**What you will do:**
Make an exact copy of every entry.

--- Data to process ---

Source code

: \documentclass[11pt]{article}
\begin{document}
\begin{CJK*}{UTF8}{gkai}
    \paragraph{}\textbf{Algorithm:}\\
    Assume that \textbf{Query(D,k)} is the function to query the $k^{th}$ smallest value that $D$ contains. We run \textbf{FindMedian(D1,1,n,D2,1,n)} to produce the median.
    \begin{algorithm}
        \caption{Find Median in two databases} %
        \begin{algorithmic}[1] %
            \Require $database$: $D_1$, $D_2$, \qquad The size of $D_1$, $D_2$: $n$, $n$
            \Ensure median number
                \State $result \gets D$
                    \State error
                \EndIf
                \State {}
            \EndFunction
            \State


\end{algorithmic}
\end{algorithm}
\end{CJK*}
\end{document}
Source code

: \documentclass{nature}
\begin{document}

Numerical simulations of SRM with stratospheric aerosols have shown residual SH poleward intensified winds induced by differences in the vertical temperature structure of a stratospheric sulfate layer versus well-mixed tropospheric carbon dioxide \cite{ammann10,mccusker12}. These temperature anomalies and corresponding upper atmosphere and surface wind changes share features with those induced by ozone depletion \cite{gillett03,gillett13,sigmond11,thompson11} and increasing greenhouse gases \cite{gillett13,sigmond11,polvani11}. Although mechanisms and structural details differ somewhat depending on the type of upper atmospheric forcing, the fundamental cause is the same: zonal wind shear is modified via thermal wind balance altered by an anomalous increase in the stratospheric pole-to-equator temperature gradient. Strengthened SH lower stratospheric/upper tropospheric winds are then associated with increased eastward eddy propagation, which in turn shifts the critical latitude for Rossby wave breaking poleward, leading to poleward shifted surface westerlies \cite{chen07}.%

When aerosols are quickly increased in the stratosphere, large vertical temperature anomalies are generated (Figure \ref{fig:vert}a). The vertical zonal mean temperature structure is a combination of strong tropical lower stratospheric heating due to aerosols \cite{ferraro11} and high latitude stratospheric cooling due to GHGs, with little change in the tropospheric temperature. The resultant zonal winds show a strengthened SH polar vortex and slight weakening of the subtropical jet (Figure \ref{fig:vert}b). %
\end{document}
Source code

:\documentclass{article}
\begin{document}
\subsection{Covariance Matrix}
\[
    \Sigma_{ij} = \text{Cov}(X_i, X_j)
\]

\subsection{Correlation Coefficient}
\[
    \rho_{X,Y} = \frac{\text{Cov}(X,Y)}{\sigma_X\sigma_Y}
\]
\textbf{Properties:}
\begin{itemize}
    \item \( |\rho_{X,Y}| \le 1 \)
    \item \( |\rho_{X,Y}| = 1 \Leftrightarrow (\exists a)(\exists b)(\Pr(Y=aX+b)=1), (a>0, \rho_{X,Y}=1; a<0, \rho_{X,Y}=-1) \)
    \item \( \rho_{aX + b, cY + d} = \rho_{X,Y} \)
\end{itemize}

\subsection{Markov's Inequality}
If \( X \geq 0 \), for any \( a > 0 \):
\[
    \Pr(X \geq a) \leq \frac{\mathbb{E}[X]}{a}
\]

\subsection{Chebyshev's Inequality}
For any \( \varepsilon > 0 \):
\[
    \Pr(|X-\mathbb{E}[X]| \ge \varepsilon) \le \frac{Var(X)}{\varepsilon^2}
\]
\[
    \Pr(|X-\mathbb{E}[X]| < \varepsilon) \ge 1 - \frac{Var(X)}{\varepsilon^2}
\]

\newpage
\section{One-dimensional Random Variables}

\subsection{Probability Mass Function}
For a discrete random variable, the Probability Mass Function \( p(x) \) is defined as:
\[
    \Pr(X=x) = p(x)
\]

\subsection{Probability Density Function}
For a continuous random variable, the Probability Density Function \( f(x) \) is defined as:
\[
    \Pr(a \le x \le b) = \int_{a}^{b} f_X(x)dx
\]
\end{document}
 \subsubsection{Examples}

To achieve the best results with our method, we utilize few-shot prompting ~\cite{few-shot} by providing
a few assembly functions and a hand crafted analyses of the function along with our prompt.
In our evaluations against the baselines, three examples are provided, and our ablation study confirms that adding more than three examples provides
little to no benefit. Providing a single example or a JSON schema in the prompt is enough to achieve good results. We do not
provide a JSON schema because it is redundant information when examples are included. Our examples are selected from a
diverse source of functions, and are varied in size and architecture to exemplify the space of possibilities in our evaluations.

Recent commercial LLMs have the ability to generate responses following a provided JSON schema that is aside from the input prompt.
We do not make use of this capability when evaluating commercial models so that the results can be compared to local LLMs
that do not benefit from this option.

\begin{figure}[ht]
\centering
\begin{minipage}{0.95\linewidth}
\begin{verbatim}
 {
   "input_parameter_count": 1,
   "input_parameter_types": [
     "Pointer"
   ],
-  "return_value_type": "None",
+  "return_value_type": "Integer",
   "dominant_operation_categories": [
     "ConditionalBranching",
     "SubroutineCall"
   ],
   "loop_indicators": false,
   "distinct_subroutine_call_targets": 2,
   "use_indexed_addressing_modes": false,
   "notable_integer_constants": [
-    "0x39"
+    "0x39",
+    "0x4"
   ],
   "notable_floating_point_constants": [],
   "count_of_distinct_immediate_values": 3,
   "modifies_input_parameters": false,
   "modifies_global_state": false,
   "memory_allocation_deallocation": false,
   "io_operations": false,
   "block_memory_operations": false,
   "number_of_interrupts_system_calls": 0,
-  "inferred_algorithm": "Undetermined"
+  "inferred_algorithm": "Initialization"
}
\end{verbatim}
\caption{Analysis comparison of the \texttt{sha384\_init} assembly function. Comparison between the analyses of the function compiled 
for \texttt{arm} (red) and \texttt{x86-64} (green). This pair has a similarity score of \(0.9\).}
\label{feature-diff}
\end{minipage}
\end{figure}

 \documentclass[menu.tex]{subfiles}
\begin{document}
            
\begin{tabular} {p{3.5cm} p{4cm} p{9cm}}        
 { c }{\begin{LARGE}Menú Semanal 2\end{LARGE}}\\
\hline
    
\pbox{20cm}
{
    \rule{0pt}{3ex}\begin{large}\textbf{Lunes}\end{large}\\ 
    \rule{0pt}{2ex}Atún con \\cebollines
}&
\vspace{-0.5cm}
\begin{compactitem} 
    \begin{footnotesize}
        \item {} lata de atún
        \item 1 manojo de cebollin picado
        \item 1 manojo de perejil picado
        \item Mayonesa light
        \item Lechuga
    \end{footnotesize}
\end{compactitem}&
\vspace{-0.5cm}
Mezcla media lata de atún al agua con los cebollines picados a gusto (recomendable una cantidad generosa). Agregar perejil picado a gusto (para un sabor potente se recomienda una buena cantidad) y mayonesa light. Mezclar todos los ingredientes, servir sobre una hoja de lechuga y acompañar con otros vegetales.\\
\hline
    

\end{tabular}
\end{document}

---

**Solution:**
Source code

: \documentclass[11pt]{article}
\begin{document}
\begin{CJK*}{UTF8}{gkai}
    \paragraph{}\textbf{Algorithm:}\\
    Assume that \textbf{Query(D,k)} is the function to query the $k^{th}$ smallest value that $D$ contains. We run \textbf{FindMedian(D1,1,n,D2,1,n)} to produce the median.
    \begin{algorithm}
        \caption{Find Median in two databases} %
        \begin{algorithmic}[1] %
            \Require $database$: $D_1$, $D_2$, \qquad The size of $D_1$, $D_2$: $n$, $n$
            \Ensure median number
                \State $result \gets D$
                    \State error
                \EndIf
                \State {}
            \EndFunction
            \State


\end{algorithmic}
\end{algorithm}
\end{CJK*}
\end{document}
Source code

: \documentclass{nature}
\begin{document}

Numerical simulations of SRM with stratospheric aerosols have shown residual SH poleward intensified winds induced by differences in the vertical temperature structure of a stratospheric sulfate layer versus well-mixed tropospheric carbon dioxide \cite{ammann10,mccusker12}. These temperature anomalies and corresponding upper atmosphere and surface wind changes share features with those induced by ozone depletion \cite{gillett03,gillett13,sigmond11,thompson11} and increasing greenhouse gases \cite{gillett13,sigmond11,polvani11}. Although mechanisms and structural details differ somewhat depending on the type of upper atmospheric forcing, the fundamental cause is the same: zonal wind shear is modified via thermal wind balance altered by an anomalous increase in the stratospheric pole-to-equator temperature gradient. Strengthened SH lower stratospheric/upper tropospheric winds are then associated with increased eastward eddy propagation, which in turn shifts the critical latitude for Rossby wave breaking poleward, leading to poleward shifted surface westerlies \cite{chen07}.%

When aerosols are quickly increased in the stratosphere, large vertical temperature anomalies are generated (Figure \ref{fig:vert}a). The vertical zonal mean temperature structure is a combination of strong tropical lower stratospheric heating due to aerosols \cite{ferraro11} and high latitude stratospheric cooling due to GHGs, with little change in the tropospheric temperature. The resultant zonal winds show a strengthened SH polar vortex and slight weakening of the subtropical jet (Figure \ref{fig:vert}b). %
\end{document}
Source code

:\documentclass{article}
\begin{document}
\subsection{Covariance Matrix}
\[
    \Sigma_{ij} = \text{Cov}(X_i, X_j)
\]

\subsection{Correlation Coefficient}
\[
    \rho_{X,Y} = \frac{\text{Cov}(X,Y)}{\sigma_X\sigma_Y}
\]
\textbf{Properties:}
\begin{itemize}
    \item \( |\rho_{X,Y}| \le 1 \)
    \item \( |\rho_{X,Y}| = 1 \Leftrightarrow (\exists a)(\exists b)(\Pr(Y=aX+b)=1), (a>0, \rho_{X,Y}=1; a<0, \rho_{X,Y}=-1) \)
    \item \( \rho_{aX + b, cY + d} = \rho_{X,Y} \)
\end{itemize}

\subsection{Markov's Inequality}
If \( X \geq 0 \), for any \( a > 0 \):
\[
    \Pr(X \geq a) \leq \frac{\mathbb{E}[X]}{a}
\]

\subsection{Chebyshev's Inequality}
For any \( \varepsilon > 0 \):
\[
    \Pr(|X-\mathbb{E}[X]| \ge \varepsilon) \le \frac{Var(X)}{\varepsilon^2}
\]
\[
    \Pr(|X-\mathbb{E}[X]| < \varepsilon) \ge 1 - \frac{Var(X)}{\varepsilon^2}
\]

\newpage
\section{One-dimensional Random Variables}

\subsection{Probability Mass Function}
For a discrete random variable, the Probability Mass Function \( p(x) \) is defined as:
\[
    \Pr(X=x) = p(x)
\]

\subsection{Probability Density Function}
For a continuous random variable, the Probability Density Function \( f(x) \) is defined as:
\[
    \Pr(a \le x \le b) = \int_{a}^{b} f_X(x)dx
\]
\end{document}
 \subsubsection{Examples}

To achieve the best results with our method, we utilize few-shot prompting ~\cite{few-shot} by providing
a few assembly functions and a hand crafted analyses of the function along with our prompt.
In our evaluations against the baselines, three examples are provided, and our ablation study confirms that adding more than three examples provides
little to no benefit. Providing a single example or a JSON schema in the prompt is enough to achieve good results. We do not
provide a JSON schema because it is redundant information when examples are included. Our examples are selected from a
diverse source of functions, and are varied in size and architecture to exemplify the space of possibilities in our evaluations.

Recent commercial LLMs have the ability to generate responses following a provided JSON schema that is aside from the input prompt.
We do not make use of this capability when evaluating commercial models so that the results can be compared to local LLMs
that do not benefit from this option.

\begin{figure}[ht]
\centering
\begin{minipage}{0.95\linewidth}
\begin{verbatim}
 {
   "input_parameter_count": 1,
   "input_parameter_types": [
     "Pointer"
   ],
-  "return_value_type": "None",
+  "return_value_type": "Integer",
   "dominant_operation_categories": [
     "ConditionalBranching",
     "SubroutineCall"
   ],
   "loop_indicators": false,
   "distinct_subroutine_call_targets": 2,
   "use_indexed_addressing_modes": false,
   "notable_integer_constants": [
-    "0x39"
+    "0x39",
+    "0x4"
   ],
   "notable_floating_point_constants": [],
   "count_of_distinct_immediate_values": 3,
   "modifies_input_parameters": false,
   "modifies_global_state": false,
   "memory_allocation_deallocation": false,
   "io_operations": false,
   "block_memory_operations": false,
   "number_of_interrupts_system_calls": 0,
-  "inferred_algorithm": "Undetermined"
+  "inferred_algorithm": "Initialization"
}
\end{verbatim}
\caption{Analysis comparison of the \texttt{sha384\_init} assembly function. Comparison between the analyses of the function compiled 
for \texttt{arm} (red) and \texttt{x86-64} (green). This pair has a similarity score of \(0.9\).}
\label{feature-diff}
\end{minipage}
\end{figure}

 \documentclass[menu.tex]{subfiles}
\begin{document}
            
\begin{tabular} {p{3.5cm} p{4cm} p{9cm}}        
 { c }{\begin{LARGE}Menú Semanal 2\end{LARGE}}\\
\hline
    
\pbox{20cm}
{
    \rule{0pt}{3ex}\begin{large}\textbf{Lunes}\end{large}\\ 
    \rule{0pt}{2ex}Atún con \\cebollines
}&
\vspace{-0.5cm}
\begin{compactitem} 
    \begin{footnotesize}
        \item {} lata de atún
        \item 1 manojo de cebollin picado
        \item 1 manojo de perejil picado
        \item Mayonesa light
        \item Lechuga
    \end{footnotesize}
\end{compactitem}&
\vspace{-0.5cm}
Mezcla media lata de atún al agua con los cebollines picados a gusto (recomendable una cantidad generosa). Agregar perejil picado a gusto (para un sabor potente se recomienda una buena cantidad) y mayonesa light. Mezclar todos los ingredientes, servir sobre una hoja de lechuga y acompañar con otros vegetales.\\
\hline
    

\end{tabular}
\end{document}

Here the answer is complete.